Oui, en effet. Cette trilogie a été créée sur trois années au Festival de Drottningholm à partir de 2015, avec Les Noces de Figaro, puis Don Giovanni et Cosi fan tutte. C’est en 2016 qu’Ivan Alexandre m’a proposé de le rejoindre pour la création des deux derniers volets avec une reprise à l’Opéra Royal de Versailles. Comme je connaissais ces œuvres par cœur, je me suis dit : pourquoi pas ? Le travail à ses côtés m’a énormément plu. Il y a eu une incroyable tournée, à Barcelone, Bordeaux, Toulouse puis en Italie. À Ravenne, en 2022, j’ai même eu l’occasion d’être sur scène pour mimer certains rôles, remplaçant des chanteurs souffrants !
Ces productions ont également marqué le début d’une collaboration avec Marc Minkowski ?

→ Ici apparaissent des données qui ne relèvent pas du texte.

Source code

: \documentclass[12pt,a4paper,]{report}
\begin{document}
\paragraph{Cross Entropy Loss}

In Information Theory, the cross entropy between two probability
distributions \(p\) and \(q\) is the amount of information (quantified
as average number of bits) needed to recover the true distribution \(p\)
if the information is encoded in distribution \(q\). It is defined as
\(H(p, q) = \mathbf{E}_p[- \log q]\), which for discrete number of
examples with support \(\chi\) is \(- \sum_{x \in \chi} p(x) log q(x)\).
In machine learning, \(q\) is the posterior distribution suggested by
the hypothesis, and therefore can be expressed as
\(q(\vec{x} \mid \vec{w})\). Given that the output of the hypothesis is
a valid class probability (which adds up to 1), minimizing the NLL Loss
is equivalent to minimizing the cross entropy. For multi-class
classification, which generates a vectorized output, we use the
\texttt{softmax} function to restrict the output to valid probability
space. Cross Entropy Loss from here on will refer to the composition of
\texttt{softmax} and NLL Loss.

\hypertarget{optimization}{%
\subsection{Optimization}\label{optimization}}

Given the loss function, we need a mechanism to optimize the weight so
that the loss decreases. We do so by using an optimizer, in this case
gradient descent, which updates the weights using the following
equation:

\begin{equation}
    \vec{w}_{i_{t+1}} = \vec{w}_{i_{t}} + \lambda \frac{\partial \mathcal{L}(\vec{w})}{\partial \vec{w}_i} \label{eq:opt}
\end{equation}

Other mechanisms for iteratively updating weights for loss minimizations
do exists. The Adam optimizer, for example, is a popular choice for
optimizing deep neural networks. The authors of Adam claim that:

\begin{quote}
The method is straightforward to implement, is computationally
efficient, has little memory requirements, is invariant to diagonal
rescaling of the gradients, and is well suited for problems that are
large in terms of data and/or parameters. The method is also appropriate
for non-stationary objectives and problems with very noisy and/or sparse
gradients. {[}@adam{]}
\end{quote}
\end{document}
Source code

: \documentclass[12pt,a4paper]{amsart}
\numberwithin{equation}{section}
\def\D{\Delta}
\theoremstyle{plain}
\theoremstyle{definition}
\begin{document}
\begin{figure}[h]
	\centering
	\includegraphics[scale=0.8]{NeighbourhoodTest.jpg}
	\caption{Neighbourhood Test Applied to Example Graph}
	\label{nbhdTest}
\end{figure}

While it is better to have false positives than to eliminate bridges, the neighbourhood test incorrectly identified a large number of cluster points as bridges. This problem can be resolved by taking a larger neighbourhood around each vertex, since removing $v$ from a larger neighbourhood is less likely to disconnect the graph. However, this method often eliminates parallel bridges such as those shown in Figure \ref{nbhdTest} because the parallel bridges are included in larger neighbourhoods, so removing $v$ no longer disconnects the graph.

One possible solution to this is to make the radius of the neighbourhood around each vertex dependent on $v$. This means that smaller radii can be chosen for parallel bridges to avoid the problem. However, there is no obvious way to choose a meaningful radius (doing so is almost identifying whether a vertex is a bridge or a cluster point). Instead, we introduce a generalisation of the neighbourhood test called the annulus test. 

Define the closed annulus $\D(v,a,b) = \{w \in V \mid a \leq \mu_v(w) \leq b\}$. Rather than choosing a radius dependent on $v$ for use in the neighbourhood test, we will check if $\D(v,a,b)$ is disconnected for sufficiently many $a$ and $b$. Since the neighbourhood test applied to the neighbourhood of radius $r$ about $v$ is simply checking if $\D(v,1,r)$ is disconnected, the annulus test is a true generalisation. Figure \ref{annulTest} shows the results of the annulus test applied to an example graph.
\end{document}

Oui, j’ai ensuite travaillé avec Marc Minkowski pour des mises en espace, l’occasion pour moi de faire mes premières armes dans différentes œuvres. La mise en espace est une bonne école pour commencer : on est vraiment au centre du drame et de l’action. Marc m’a ainsi demandé de monter une Périchole en 2018 au Festival de Pentecôte de Salzbourg, et il y a eu ensuite Les Contes d’Hoffmann en Allemagne (2018), Carmen à Bordeaux (2021), Orphée aux Enfers à Hambourg (2023). J’ai également réalisé une production de cette même Périchole, en version scénique cette fois, à Bordeaux (2018) puis à Versailles en 2019. C’est d’ailleurs toujours à Bordeaux que j’ai eu la joie de présenter une mise en scène de Werther en 2022, qui m’a donné l’occasion de travailler avec des artistes superbes, comme Benjamin Bernheim.
En 2023, il y a eu cette Carmen à l’Opéra de Rouen, une sorte de recréation scénique de l’œuvre ?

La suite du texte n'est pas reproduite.